How to Deal with Difficult Diners
Peter Vogt | MonsterTRAK Career Coach
He doesn’t like where he’s sitting. He orders something not even remotely on the menu. His food is too cold, too spicy or both. He wants what he wants, he wants it now, and he’ll be vocal to get it if necessary — even if it means causing a scene.
He’s the quintessential difficult diner, and whether you’re a member of the waitstaff, a manager or even the owner, you’ll be seeing him in your restaurant soon enough, if you haven’t already.

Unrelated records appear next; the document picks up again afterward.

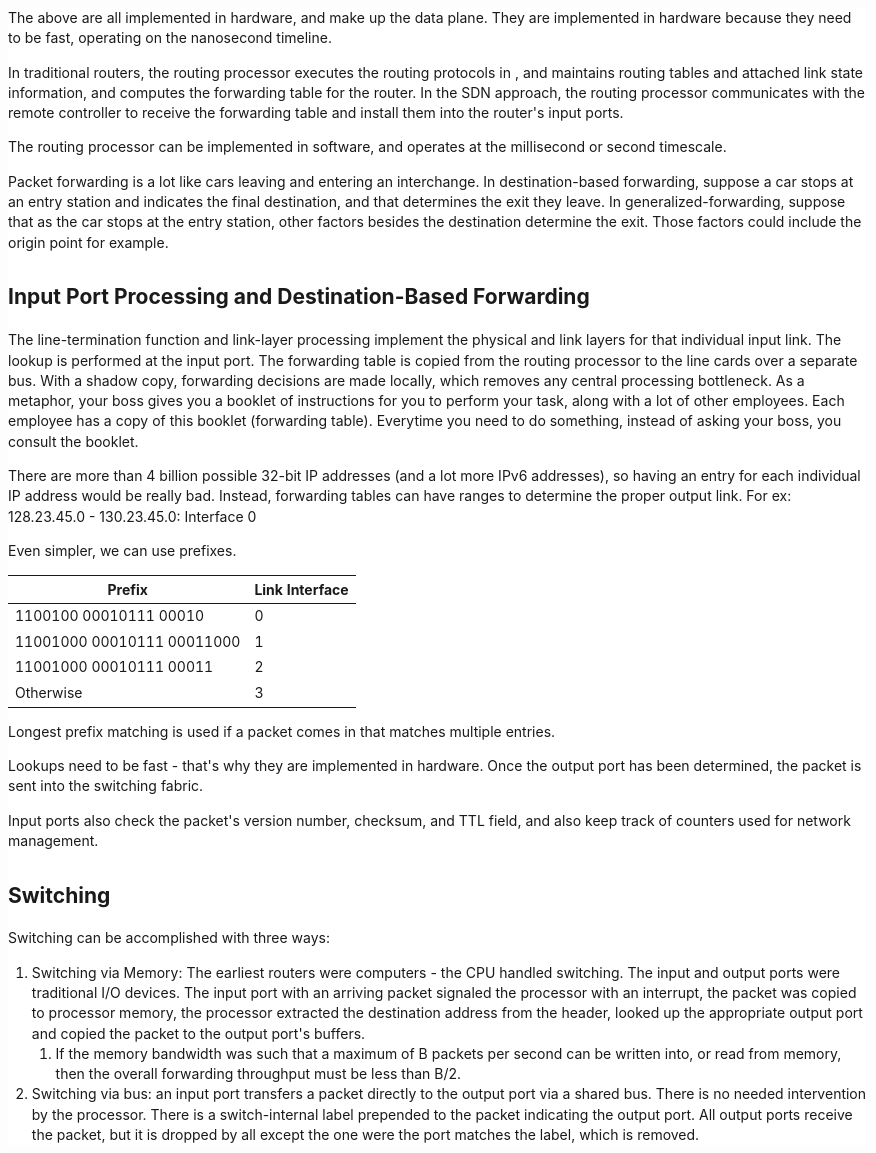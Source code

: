 The above are all implemented in hardware, and make up the data plane. They are implemented in hardware because they need to be fast, operating on the nanosecond timeline. 

In traditional routers, the routing processor executes the routing protocols in , and maintains routing tables and attached link state information, and computes the forwarding table for the router. In the SDN approach, the routing processor communicates with the remote controller to receive the forwarding table and install them into the router's input ports.

The routing processor can be implemented in software, and operates at the millisecond or second timescale. 

Packet forwarding is a lot like cars leaving and entering an interchange. 
In destination-based forwarding, suppose a car stops at an entry station and indicates the final destination, and that determines the exit they leave.
In generalized-forwarding, suppose that as the car stops at the entry station, other factors besides the destination determine the exit. Those factors could include the origin point for example.

## Input Port Processing and Destination-Based Forwarding
The line-termination function and link-layer processing implement the physical and link layers for that individual input link. 
The lookup is performed at the input port. The forwarding table is copied from the routing processor to the line cards over a separate bus. With a shadow copy, forwarding decisions are made locally, which removes any central processing bottleneck.
As a metaphor, your boss gives you a booklet of instructions for you to perform your task, along with a lot of other employees. Each employee has a copy of this booklet (forwarding table). Everytime you need to do something, instead of asking your boss, you consult the booklet.

There are more than 4 billion possible 32-bit IP addresses (and a lot more IPv6 addresses), so having an entry for each individual IP address would be really bad. Instead, forwarding tables can have ranges to determine the proper output link.
For ex:
128.23.45.0 - 130.23.45.0: Interface 0

Even simpler, we can use prefixes.


| Prefix                     | Link Interface |
| -------------------------- | -------------- |
| 1100100 00010111 00010     | 0              |
| 11001000 00010111 00011000 | 1              |
| 11001000 00010111 00011    | 2              |
| Otherwise                  | 3              |
Longest prefix matching is used if a packet comes in that matches multiple entries. 

Lookups need to be fast - that's why they are implemented in hardware. Once the output port has been determined, the packet is sent into the switching fabric. 

Input ports also check the packet's version number, checksum, and TTL field, and also keep track of counters used for network management.


## Switching
Switching can be accomplished with three ways:
1. Switching via Memory: The earliest routers were computers - the CPU handled switching. The input and output ports were traditional I/O devices. The input port with an arriving packet signaled the processor with an interrupt, the packet was copied to processor memory, the processor extracted the destination address from the header, looked up the appropriate output port and copied the packet to the output port's buffers.
	1. If the memory bandwidth was such that a maximum of B packets per second can be written into, or read from memory, then the overall forwarding throughput must be less than B/2.
2. Switching via bus: an input port transfers a packet directly to the output port via a shared bus. There is no needed intervention by the processor. There is a switch-internal label prepended to the packet indicating the output port. All output ports receive the packet, but it is dropped by all except the one were the port matches the label, which is removed.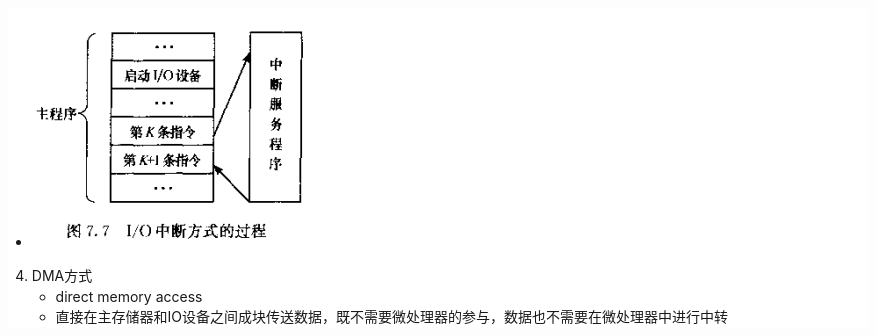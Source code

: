    - ![](img/io_int.png)
4. DMA方式
   - direct memory access
   - 直接在主存储器和IO设备之间成块传送数据，既不需要微处理器的参与，数据也不需要在微处理器中进行中转
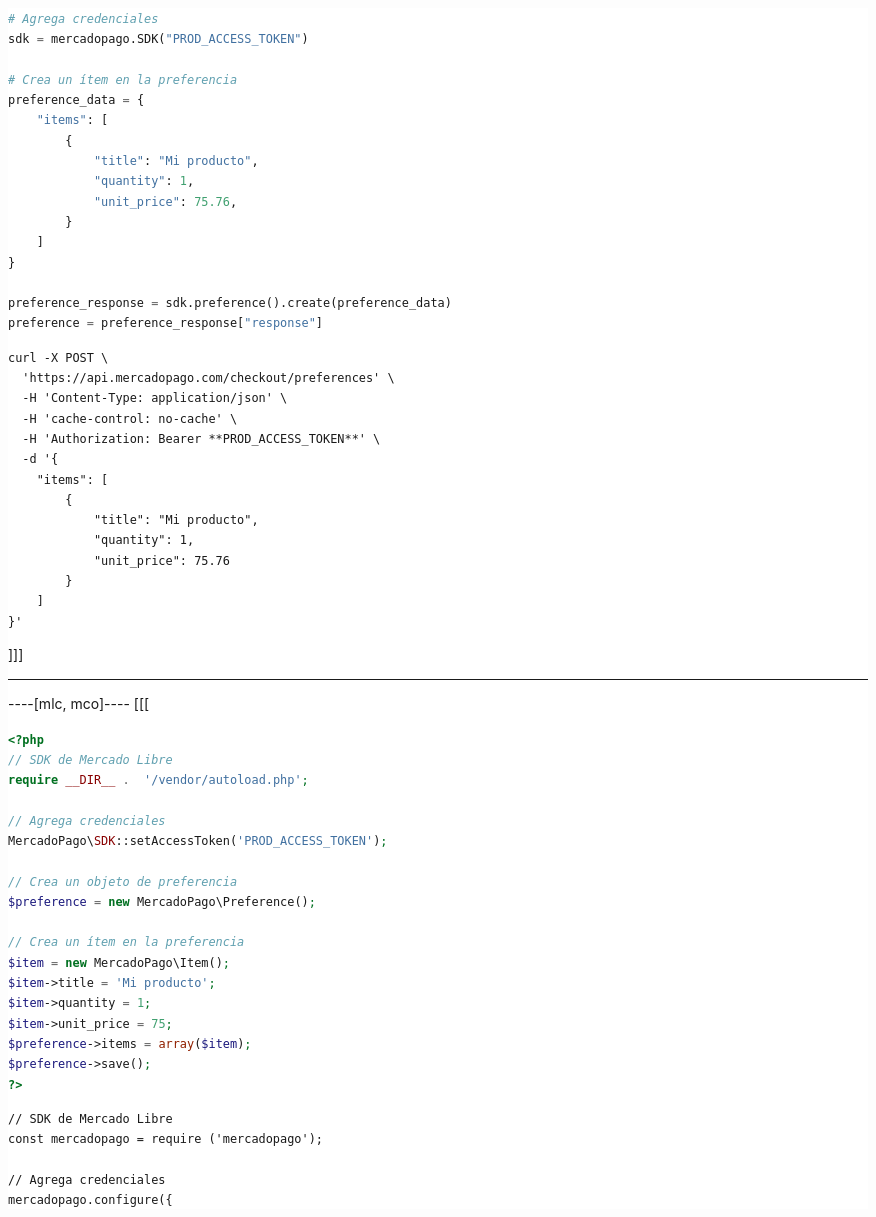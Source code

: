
 ```python
# Agrega credenciales
sdk = mercadopago.SDK("PROD_ACCESS_TOKEN")

# Crea un ítem en la preferencia
preference_data = {
    "items": [
        {
            "title": "Mi producto",
            "quantity": 1,
            "unit_price": 75.76,
        }
    ]
}

preference_response = sdk.preference().create(preference_data)
preference = preference_response["response"]
```
```curl
curl -X POST \
  'https://api.mercadopago.com/checkout/preferences' \
  -H 'Content-Type: application/json' \
  -H 'cache-control: no-cache' \
  -H 'Authorization: Bearer **PROD_ACCESS_TOKEN**' \
  -d '{
    "items": [
        {
            "title": "Mi producto",
            "quantity": 1,
            "unit_price": 75.76
        }
    ]
}'
```
]]]

------------

----[mlc, mco]----
[[[
 ```php
<?php
// SDK de Mercado Libre
require __DIR__ .  '/vendor/autoload.php';

// Agrega credenciales
MercadoPago\SDK::setAccessToken('PROD_ACCESS_TOKEN');

// Crea un objeto de preferencia
$preference = new MercadoPago\Preference();

// Crea un ítem en la preferencia
$item = new MercadoPago\Item();
$item->title = 'Mi producto';
$item->quantity = 1;
$item->unit_price = 75;
$preference->items = array($item);
$preference->save();
?>
```
```node
// SDK de Mercado Libre
const mercadopago = require ('mercadopago');

// Agrega credenciales
mercadopago.configure({
```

How you react — or don’t — will determine whether you and your establishment’s other patrons have a miserable experience.
“Customers become diners from hell when the restaurant staff handles the situation poorly,” says Lynda Ford, president of HR consulting firm The Ford Group in Rome, New York, and a 15-year veteran of the restaurant industry who is now a human resources expert and trainer. “It takes some skill and finesse, but most customers can be won over. It’s the attitude and actions of the staff that tend to inflame a situation to the point of no return.”
These tips will help you defuse your difficult diners:
Maintain Your Professionalism, No Matter What
“You have virtually no control over what a patron might do or say, but you have the ultimate control over what you will do or say,” says Phillip Van Hooser, an expert on customer service and author of Willie’s Way: 6 Secrets for Wooing, Wowing, and Winning Customers and Their Loyalty.
Granted, it may not be easy to maintain that control when you’re faced with a rude and obnoxious patron. But the alternative — challenging the diner to a battle of insults, for example, or repeatedly trying to shift the blame to your coworkers or the restaurant itself — will only make things worse.
“Regardless of how the situation unfolds, your primary objective is to handle what comes in a professional manner,” says Van Hooser. “Remember: Other [patrons] are probably watching.”